Invest in clothing designed for the seated body type. There is no way around this one, clothing designed for the seated body type instantly makes you look neater and more put together. The clothing is bulk-free; it lies properly, and will not cause unwanted body sores. Since you’re on a tight budget and you have to select one or two pieces, it may be best to purchase one pair of slacks and one shirt, that way your pants are not hanging over the side of the chair and the elbow area on your shirt fits the bended arm. Note: Until designers and retailers begin to provide in-store clothing designed for the seated body type, it may take up to two weeks to get your clothing. So I suggest, as soon as you start looking for a job, order the clothing you will need for your interview, that way you’re prepared.

5. Do I have to wear a suit?

In a word, yes. Suits are the best way to dress professional, period. Note: Ladies, make sure you have on a thigh band to keep your knees together when wearing skirts. Here are a couple of ways to show your personality and showcase individuality when wearing suits. Guys: Your tie is an opportunity to subtly show your personality, choose wisely. Select a color that compliments your eyes or skin tone but stay away from ties featuring animation, less is more.

Footwear is a great way to showcase individuality. Your shoes do not have to match your look, but they must compliment your look. If shopping for new shoes, purchase shoes with a wider width to compensate for foot swelling. And make sure you consider any issues you may have with foot drop. Men: Make sure you match your socks with your slacks. Women: To extend your leg line, your shoe should match your slacks, skirt, or opaque stockings.
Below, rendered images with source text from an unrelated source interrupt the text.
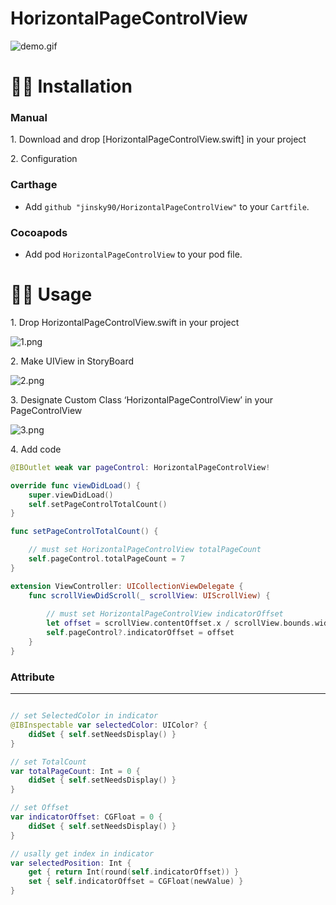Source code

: # HorizontalPageControlView

![demo.gif](https://github.com/jinsky90/HorizontalPageControlView/blob/master/Resource/demo.gif)

# 👨‍💻 Installation

### Manual

1\. Download and drop [HorizontalPageControlView.swift] in your project

2\. Configuration

### Carthage
- Add `github "jinsky90/HorizontalPageControlView"` to your `Cartfile`.

### Cocoapods
- Add pod `HorizontalPageControlView` to your pod file.

# 👩‍🍳 Usage

1\. Drop HorizontalPageControlView.swift in your project

![1.png](https://github.com/jinsky90/HorizontalPageControlView/blob/master/Resource/1.png)


2\. Make UIView in StoryBoard

![2.png](https://github.com/jinsky90/HorizontalPageControlView/blob/master/Resource/2.png)


3\. Designate Custom Class ‘HorizontalPageControlView’ in your PageControlView

![3.png](https://github.com/jinsky90/HorizontalPageControlView/blob/master/Resource/3.png)


4\. Add code

```swift
@IBOutlet weak var pageControl: HorizontalPageControlView!

override func viewDidLoad() {
    super.viewDidLoad()
    self.setPageControlTotalCount()
}

func setPageControlTotalCount() {

    // must set HorizontalPageControlView totalPageCount    
    self.pageControl.totalPageCount = 7
}

extension ViewController: UICollectionViewDelegate {
    func scrollViewDidScroll(_ scrollView: UIScrollView) {
    
        // must set HorizontalPageControlView indicatorOffset    
        let offset = scrollView.contentOffset.x / scrollView.bounds.width
        self.pageControl?.indicatorOffset = offset
    }
}
```

### Attribute

-------------

```swift

// set SelectedColor in indicator
@IBInspectable var selectedColor: UIColor? {
    didSet { self.setNeedsDisplay() }
}

// set TotalCount
var totalPageCount: Int = 0 {
    didSet { self.setNeedsDisplay() }
}

// set Offset
var indicatorOffset: CGFloat = 0 {
    didSet { self.setNeedsDisplay() }
}

// usally get index in indicator
var selectedPosition: Int {
    get { return Int(round(self.indicatorOffset)) }
    set { self.indicatorOffset = CGFloat(newValue) }
}
```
If you live in a warm climate and you wear bare legs, wear shoe colors similar to your leg; doing this visually extends your legs. Note: If you are uncomfortable showing your legs due to loss muscle tone, stick with thigh high stockings.

Here are a few final tips for dressing for the interview:

Tailor to fit. It is imperative to find a tailor that you trust and feel comfortable with. That way you can work together to come up with clothing solutions tailored made for you. When tailoring clothing, try to stay away from clothing with lining, it is very costly to tailor. Also, the cost of tailoring the garments should not exceed the original cost of the garments.

Smile, it’s your best accessory. A smile is a universal symbol for confidence and approachability. There are plenty of quality toothpastes and teeth whiteners to help you whiten your teeth. The whiter your teeth, the more youthful you appear. If you absolutely hate your teeth, raise your eyebrows (literally) and practice a closed mouth smile; it has the same effect.

Take time to dress your best and “luv what you wear”. When a moment passes, it passes; we will never get that moment back. How do you want to live each moment? As you prepare for this interview, make time to plan your outfit, try-on your outfit, and execute your professional look with confidence.

As always, if you have questions about styling and what brands are best for seated body types, please send me an email and I will be glad to help you.

  • Supportedemployment

    what is aposhsm?

  • Suzanne Robitaille

    This is the writer’s trademarked phrase: “APOSH (sm) accessible, smart, and fashionable.”

  • Stephanie

    APOSH is an acronym for my disability styling system. And SM is the service mark or trade mark of the styling system.